__ACTIVITY__. Word for word, copy every line of the data.
··· EXTRACTED MATERIAL
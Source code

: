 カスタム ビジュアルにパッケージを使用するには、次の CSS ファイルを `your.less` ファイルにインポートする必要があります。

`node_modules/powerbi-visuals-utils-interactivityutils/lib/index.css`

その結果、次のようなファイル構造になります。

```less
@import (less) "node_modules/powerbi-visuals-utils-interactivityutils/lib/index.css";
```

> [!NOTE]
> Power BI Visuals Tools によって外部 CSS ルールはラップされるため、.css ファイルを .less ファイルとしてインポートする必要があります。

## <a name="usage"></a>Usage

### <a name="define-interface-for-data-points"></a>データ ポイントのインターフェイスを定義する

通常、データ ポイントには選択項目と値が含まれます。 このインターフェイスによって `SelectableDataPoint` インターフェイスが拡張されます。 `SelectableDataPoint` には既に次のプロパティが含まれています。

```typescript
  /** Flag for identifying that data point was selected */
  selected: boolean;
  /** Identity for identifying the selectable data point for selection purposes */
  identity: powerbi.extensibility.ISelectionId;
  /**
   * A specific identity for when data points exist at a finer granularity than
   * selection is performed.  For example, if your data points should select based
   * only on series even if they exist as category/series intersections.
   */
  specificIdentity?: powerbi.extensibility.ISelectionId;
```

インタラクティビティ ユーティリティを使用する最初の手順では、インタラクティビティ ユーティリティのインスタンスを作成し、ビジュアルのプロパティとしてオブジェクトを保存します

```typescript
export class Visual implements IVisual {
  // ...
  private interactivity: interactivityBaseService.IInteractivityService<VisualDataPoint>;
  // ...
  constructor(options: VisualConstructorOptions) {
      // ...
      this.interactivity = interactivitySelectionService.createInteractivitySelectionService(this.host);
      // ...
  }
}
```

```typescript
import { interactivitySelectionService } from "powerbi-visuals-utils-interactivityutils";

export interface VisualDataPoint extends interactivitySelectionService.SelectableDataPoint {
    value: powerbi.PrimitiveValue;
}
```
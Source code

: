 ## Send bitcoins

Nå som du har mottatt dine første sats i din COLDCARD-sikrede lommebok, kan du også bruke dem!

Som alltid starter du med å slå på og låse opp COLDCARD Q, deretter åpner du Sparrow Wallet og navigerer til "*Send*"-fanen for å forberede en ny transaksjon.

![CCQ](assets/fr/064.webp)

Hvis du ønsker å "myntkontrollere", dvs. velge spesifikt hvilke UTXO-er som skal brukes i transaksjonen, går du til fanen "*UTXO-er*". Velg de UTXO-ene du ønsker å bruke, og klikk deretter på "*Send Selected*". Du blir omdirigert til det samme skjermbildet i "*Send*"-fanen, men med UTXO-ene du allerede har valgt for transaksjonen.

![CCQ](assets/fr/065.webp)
······
__COMPLETED EXERCISE__.
Source code

: カスタム ビジュアルにパッケージを使用するには、次の CSS ファイルを `your.less` ファイルにインポートする必要があります。

`node_modules/powerbi-visuals-utils-interactivityutils/lib/index.css`

その結果、次のようなファイル構造になります。

```less
@import (less) "node_modules/powerbi-visuals-utils-interactivityutils/lib/index.css";
```

> [!NOTE]
> Power BI Visuals Tools によって外部 CSS ルールはラップされるため、.css ファイルを .less ファイルとしてインポートする必要があります。

## <a name="usage"></a>Usage

### <a name="define-interface-for-data-points"></a>データ ポイントのインターフェイスを定義する

通常、データ ポイントには選択項目と値が含まれます。 このインターフェイスによって `SelectableDataPoint` インターフェイスが拡張されます。 `SelectableDataPoint` には既に次のプロパティが含まれています。

```typescript
  /** Flag for identifying that data point was selected */
  selected: boolean;
  /** Identity for identifying the selectable data point for selection purposes */
  identity: powerbi.extensibility.ISelectionId;
  /**
   * A specific identity for when data points exist at a finer granularity than
   * selection is performed.  For example, if your data points should select based
   * only on series even if they exist as category/series intersections.
   */
  specificIdentity?: powerbi.extensibility.ISelectionId;
```

インタラクティビティ ユーティリティを使用する最初の手順では、インタラクティビティ ユーティリティのインスタンスを作成し、ビジュアルのプロパティとしてオブジェクトを保存します

```typescript
export class Visual implements IVisual {
  // ...
  private interactivity: interactivityBaseService.IInteractivityService<VisualDataPoint>;
  // ...
  constructor(options: VisualConstructorOptions) {
      // ...
      this.interactivity = interactivitySelectionService.createInteractivitySelectionService(this.host);
      // ...
  }
}
```

```typescript
import { interactivitySelectionService } from "powerbi-visuals-utils-interactivityutils";

export interface VisualDataPoint extends interactivitySelectionService.SelectableDataPoint {
    value: powerbi.PrimitiveValue;
}
```
Source code

: ## Send bitcoins

Nå som du har mottatt dine første sats i din COLDCARD-sikrede lommebok, kan du også bruke dem!

Som alltid starter du med å slå på og låse opp COLDCARD Q, deretter åpner du Sparrow Wallet og navigerer til "*Send*"-fanen for å forberede en ny transaksjon.

![CCQ](assets/fr/064.webp)

Hvis du ønsker å "myntkontrollere", dvs. velge spesifikt hvilke UTXO-er som skal brukes i transaksjonen, går du til fanen "*UTXO-er*". Velg de UTXO-ene du ønsker å bruke, og klikk deretter på "*Send Selected*". Du blir omdirigert til det samme skjermbildet i "*Send*"-fanen, men med UTXO-ene du allerede har valgt for transaksjonen.

![CCQ](assets/fr/065.webp)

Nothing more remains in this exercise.